= Dataset items =
____________________
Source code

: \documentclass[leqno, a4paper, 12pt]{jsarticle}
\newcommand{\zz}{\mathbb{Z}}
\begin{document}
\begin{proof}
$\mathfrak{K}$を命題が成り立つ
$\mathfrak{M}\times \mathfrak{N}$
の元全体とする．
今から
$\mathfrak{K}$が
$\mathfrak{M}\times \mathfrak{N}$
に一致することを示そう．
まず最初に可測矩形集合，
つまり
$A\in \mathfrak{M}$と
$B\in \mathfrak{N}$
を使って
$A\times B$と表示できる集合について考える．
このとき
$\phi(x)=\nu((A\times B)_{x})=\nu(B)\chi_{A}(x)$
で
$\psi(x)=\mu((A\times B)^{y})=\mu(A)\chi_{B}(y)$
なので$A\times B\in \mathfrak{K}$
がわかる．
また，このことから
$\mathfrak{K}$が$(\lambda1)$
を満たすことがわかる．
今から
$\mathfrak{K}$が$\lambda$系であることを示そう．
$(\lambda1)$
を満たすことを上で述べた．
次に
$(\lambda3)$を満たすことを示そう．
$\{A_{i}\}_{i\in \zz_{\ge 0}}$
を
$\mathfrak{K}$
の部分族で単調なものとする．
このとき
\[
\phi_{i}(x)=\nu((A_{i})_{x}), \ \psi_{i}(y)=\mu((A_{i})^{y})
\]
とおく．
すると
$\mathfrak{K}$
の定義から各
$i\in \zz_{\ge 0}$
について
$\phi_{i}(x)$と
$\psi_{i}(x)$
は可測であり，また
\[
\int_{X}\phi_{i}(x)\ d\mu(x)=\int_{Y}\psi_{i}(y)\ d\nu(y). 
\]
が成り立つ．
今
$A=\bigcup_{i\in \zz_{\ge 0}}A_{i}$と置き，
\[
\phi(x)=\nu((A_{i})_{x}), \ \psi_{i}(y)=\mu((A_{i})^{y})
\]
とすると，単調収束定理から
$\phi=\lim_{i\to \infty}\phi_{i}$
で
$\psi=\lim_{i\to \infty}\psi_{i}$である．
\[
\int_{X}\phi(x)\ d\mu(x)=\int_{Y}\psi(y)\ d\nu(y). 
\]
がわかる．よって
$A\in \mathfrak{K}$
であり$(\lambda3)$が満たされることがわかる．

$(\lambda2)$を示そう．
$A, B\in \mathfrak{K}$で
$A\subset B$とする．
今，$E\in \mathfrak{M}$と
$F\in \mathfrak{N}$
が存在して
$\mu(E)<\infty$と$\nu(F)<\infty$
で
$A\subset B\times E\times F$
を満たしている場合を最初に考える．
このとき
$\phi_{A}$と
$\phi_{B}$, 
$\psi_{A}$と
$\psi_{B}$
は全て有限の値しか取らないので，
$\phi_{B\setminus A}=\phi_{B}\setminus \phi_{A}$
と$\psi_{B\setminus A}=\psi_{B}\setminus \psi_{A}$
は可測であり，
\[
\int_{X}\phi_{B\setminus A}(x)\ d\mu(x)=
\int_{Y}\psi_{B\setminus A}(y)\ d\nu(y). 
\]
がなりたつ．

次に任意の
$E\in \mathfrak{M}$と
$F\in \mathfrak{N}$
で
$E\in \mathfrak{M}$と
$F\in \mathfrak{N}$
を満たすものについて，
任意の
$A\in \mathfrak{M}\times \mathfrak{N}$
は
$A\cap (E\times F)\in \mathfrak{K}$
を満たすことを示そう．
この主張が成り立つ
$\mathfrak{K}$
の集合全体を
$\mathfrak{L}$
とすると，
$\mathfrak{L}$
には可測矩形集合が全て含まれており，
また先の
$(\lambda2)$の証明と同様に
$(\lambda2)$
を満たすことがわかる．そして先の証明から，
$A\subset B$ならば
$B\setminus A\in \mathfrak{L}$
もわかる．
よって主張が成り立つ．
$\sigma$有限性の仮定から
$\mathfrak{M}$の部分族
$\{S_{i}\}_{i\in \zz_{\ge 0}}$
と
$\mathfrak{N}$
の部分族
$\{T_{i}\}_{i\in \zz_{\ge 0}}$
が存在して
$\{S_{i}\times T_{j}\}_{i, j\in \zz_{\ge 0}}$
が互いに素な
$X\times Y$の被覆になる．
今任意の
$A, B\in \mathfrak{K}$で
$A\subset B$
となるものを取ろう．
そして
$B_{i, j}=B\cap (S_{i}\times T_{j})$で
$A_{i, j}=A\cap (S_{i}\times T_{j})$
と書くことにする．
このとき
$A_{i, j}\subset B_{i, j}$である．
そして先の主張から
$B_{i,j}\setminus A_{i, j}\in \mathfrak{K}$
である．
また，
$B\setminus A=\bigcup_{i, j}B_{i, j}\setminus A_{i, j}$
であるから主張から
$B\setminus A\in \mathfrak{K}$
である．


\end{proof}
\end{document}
____________________
= Exercise goal =
Count lines, not occurrences: report how many lines in the entries above include the word "setminus", as a number alone.

= Written solution =
8